WORKING DATA.

┄┄┄┄┄┄┄┄┄┄┄┄┄┄┄┄┄┄┄┄

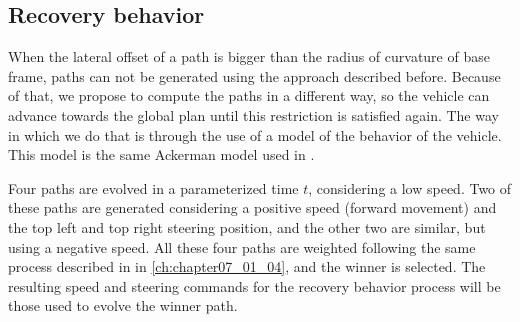 \subsection{Recovery behavior}\label{ch:chapter07_01_06}

When the lateral offset of a path is bigger than the radius of curvature of base frame, paths can not be generated using the approach described before. Because of that, we propose to compute the paths in a different way, so the vehicle can advance towards the global plan until this restriction is satisfied again. The way in which we do that is through the use of a model of the behavior of the vehicle. This model is the same Ackerman model used in \cite{espelosin2013path}.

Four paths are evolved in a parameterized time $t$, considering a low speed. Two of these paths are generated considering a positive speed (forward movement) and the top left and top right steering position, and the other two are similar, but using a negative speed. All these four paths are weighted following the same process described in in \ref{ch:chapter07_01_04}, and the winner is selected. The resulting speed and steering commands for the recovery behavior process will be those used to evolve the winner path.

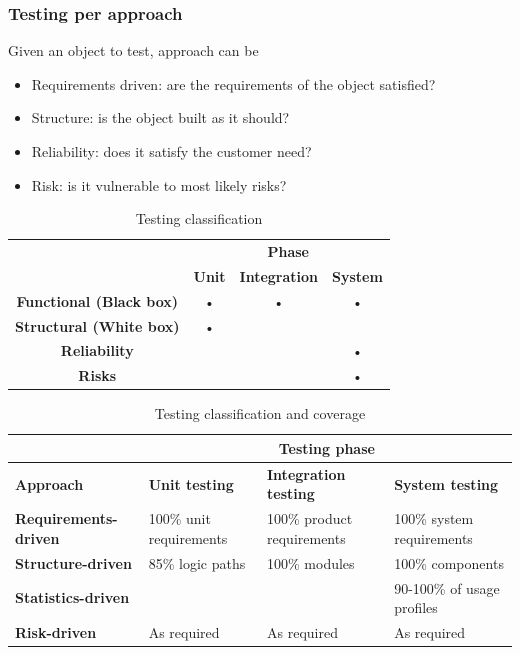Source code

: \subsubsection{Testing per approach}
Given an object to test, approach can be
\begin{itemize}
\item Requirements driven: are the requirements of the object satisfied?
\item Structure: is the object built as it should?
\item Reliability: does it satisfy the customer need?
\item Risk: is it vulnerable to most likely risks?
\end{itemize}

\begin{table}
\centering
\begin{tabular}{|c|c|c|c|}
\hline 
\multirow{2}{*}{} & \multicolumn{3}{c|}{\textbf{Phase}} \\ 
\cline{2-4}
 & \textbf{Unit} & \textbf{Integration} & \textbf{System} \\ 
\hline 
\textbf{Functional (Black box)} & • & • & • \\ 
\hline 
\textbf{Structural (White box)} & • &  & \\ 
\hline 
\textbf{Reliability} & & & • \\ 
\hline 
\textbf{Risks} & & & • \\ 
\hline 
\end{tabular}
\caption{Testing classification}
\end{table}

\begin{table}
\centering
\begin{tabularx}{\textwidth}{|X|X|X|X|}
\hline 
 & \multicolumn{3}{c|}{\textbf{Testing phase}} \\ 
\hline
\textbf{Approach} & \textbf{Unit testing} & \textbf{Integration testing} & \textbf{System testing} \\ 
\hline 
\textbf{Requirements-driven} & 100\% unit requirements & 100\% product requirements & 100\% system requirements \\ 
\hline 
\textbf{Structure-driven} & 85\% logic paths & 100\% modules & 100\% components \\ 
\hline 
\textbf{Statistics-driven} & & & 90-100\% of usage profiles \\ 
\hline 
\textbf{Risk-driven} & As required & As required & As required \\ 
\hline 
\end{tabularx}
\caption{Testing classification and coverage}
\end{table}

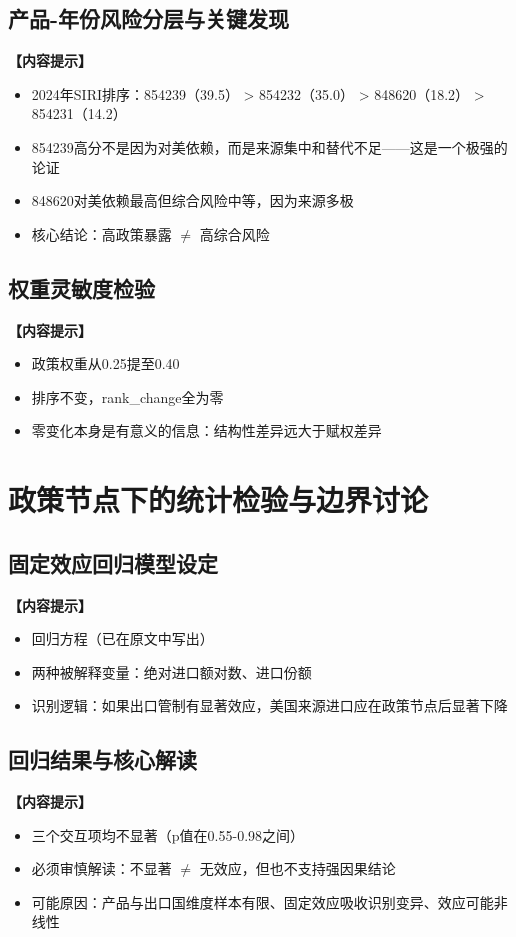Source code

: \documentclass[UTF8,a4paper,12pt]{ctexart}
\begin{document}
\subsection{产品-年份风险分层与关键发现}
\noindent\textbf{【内容提示】}
\begin{itemize}[nosep]
    \item 2024年SIRI排序：854239（39.5） > 854232（35.0） > 848620（18.2） > 854231（14.2）
    \item 854239高分不是因为对美依赖，而是来源集中和替代不足——这是一个极强的论证
    \item 848620对美依赖最高但综合风险中等，因为来源多极
    \item 核心结论：高政策暴露 $\ne$ 高综合风险
\end{itemize}

\subsection{权重灵敏度检验}
\noindent\textbf{【内容提示】}
\begin{itemize}[nosep]
    \item 政策权重从0.25提至0.40
    \item 排序不变，rank\_change全为零
    \item 零变化本身是有意义的信息：结构性差异远大于赋权差异
\end{itemize}

\section{政策节点下的统计检验与边界讨论}

\subsection{固定效应回归模型设定}
\noindent\textbf{【内容提示】}
\begin{itemize}[nosep]
    \item 回归方程（已在原文中写出）
    \item 两种被解释变量：绝对进口额对数、进口份额
    \item 识别逻辑：如果出口管制有显著效应，美国来源进口应在政策节点后显著下降
\end{itemize}

\subsection{回归结果与核心解读}
\noindent\textbf{【内容提示】}
\begin{itemize}[nosep]
    \item 三个交互项均不显著（p值在0.55-0.98之间）
    \item 必须审慎解读：不显著 $\ne$ 无效应，但也不支持强因果结论
    \item 可能原因：产品与出口国维度样本有限、固定效应吸收识别变异、效应可能非线性
\end{itemize}
\end{document}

┄┄┄┄┄┄┄┄┄┄┄┄┄┄┄┄┄┄┄┄

PROBLEM DETAILS.
The result should be a word-for-word restatement of all the data, without images.

OUTPUT FOR THIS TASK.
 \subsection{Recovery behavior}\label{ch:chapter07_01_06}

When the lateral offset of a path is bigger than the radius of curvature of base frame, paths can not be generated using the approach described before. Because of that, we propose to compute the paths in a different way, so the vehicle can advance towards the global plan until this restriction is satisfied again. The way in which we do that is through the use of a model of the behavior of the vehicle. This model is the same Ackerman model used in \cite{espelosin2013path}.

Four paths are evolved in a parameterized time $t$, considering a low speed. Two of these paths are generated considering a positive speed (forward movement) and the top left and top right steering position, and the other two are similar, but using a negative speed. All these four paths are weighted following the same process described in in \ref{ch:chapter07_01_04}, and the winner is selected. The resulting speed and steering commands for the recovery behavior process will be those used to evolve the winner path.

Source code

: \subsubsection{Testing per approach}
Given an object to test, approach can be
\begin{itemize}
\item Requirements driven: are the requirements of the object satisfied?
\item Structure: is the object built as it should?
\item Reliability: does it satisfy the customer need?
\item Risk: is it vulnerable to most likely risks?
\end{itemize}

\begin{table}
\centering
\begin{tabular}{|c|c|c|c|}
\hline 
\multirow{2}{*}{} & \multicolumn{3}{c|}{\textbf{Phase}} \\ 
\cline{2-4}
 & \textbf{Unit} & \textbf{Integration} & \textbf{System} \\ 
\hline 
\textbf{Functional (Black box)} & • & • & • \\ 
\hline 
\textbf{Structural (White box)} & • &  & \\ 
\hline 
\textbf{Reliability} & & & • \\ 
\hline 
\textbf{Risks} & & & • \\ 
\hline 
\end{tabular}
\caption{Testing classification}
\end{table}

\begin{table}
\centering
\begin{tabularx}{\textwidth}{|X|X|X|X|}
\hline 
 & \multicolumn{3}{c|}{\textbf{Testing phase}} \\ 
\hline
\textbf{Approach} & \textbf{Unit testing} & \textbf{Integration testing} & \textbf{System testing} \\ 
\hline 
\textbf{Requirements-driven} & 100\% unit requirements & 100\% product requirements & 100\% system requirements \\ 
\hline 
\textbf{Structure-driven} & 85\% logic paths & 100\% modules & 100\% components \\ 
\hline 
\textbf{Statistics-driven} & & & 90-100\% of usage profiles \\ 
\hline 
\textbf{Risk-driven} & As required & As required & As required \\ 
\hline 
\end{tabularx}
\caption{Testing classification and coverage}
\end{table}

Source code

: \documentclass[UTF8,a4paper,12pt]{ctexart}
\begin{document}
\subsection{产品-年份风险分层与关键发现}
\noindent\textbf{【内容提示】}
\begin{itemize}[nosep]
    \item 2024年SIRI排序：854239（39.5） > 854232（35.0） > 848620（18.2） > 854231（14.2）
    \item 854239高分不是因为对美依赖，而是来源集中和替代不足——这是一个极强的论证
    \item 848620对美依赖最高但综合风险中等，因为来源多极
    \item 核心结论：高政策暴露 $\ne$ 高综合风险
\end{itemize}

\subsection{权重灵敏度检验}
\noindent\textbf{【内容提示】}
\begin{itemize}[nosep]
    \item 政策权重从0.25提至0.40
    \item 排序不变，rank\_change全为零
    \item 零变化本身是有意义的信息：结构性差异远大于赋权差异
\end{itemize}

\section{政策节点下的统计检验与边界讨论}

\subsection{固定效应回归模型设定}
\noindent\textbf{【内容提示】}
\begin{itemize}[nosep]
    \item 回归方程（已在原文中写出）
    \item 两种被解释变量：绝对进口额对数、进口份额
    \item 识别逻辑：如果出口管制有显著效应，美国来源进口应在政策节点后显著下降
\end{itemize}

\subsection{回归结果与核心解读}
\noindent\textbf{【内容提示】}
\begin{itemize}[nosep]
    \item 三个交互项均不显著（p值在0.55-0.98之间）
    \item 必须审慎解读：不显著 $\ne$ 无效应，但也不支持强因果结论
    \item 可能原因：产品与出口国维度样本有限、固定效应吸收识别变异、效应可能非线性
\end{itemize}
\end{document}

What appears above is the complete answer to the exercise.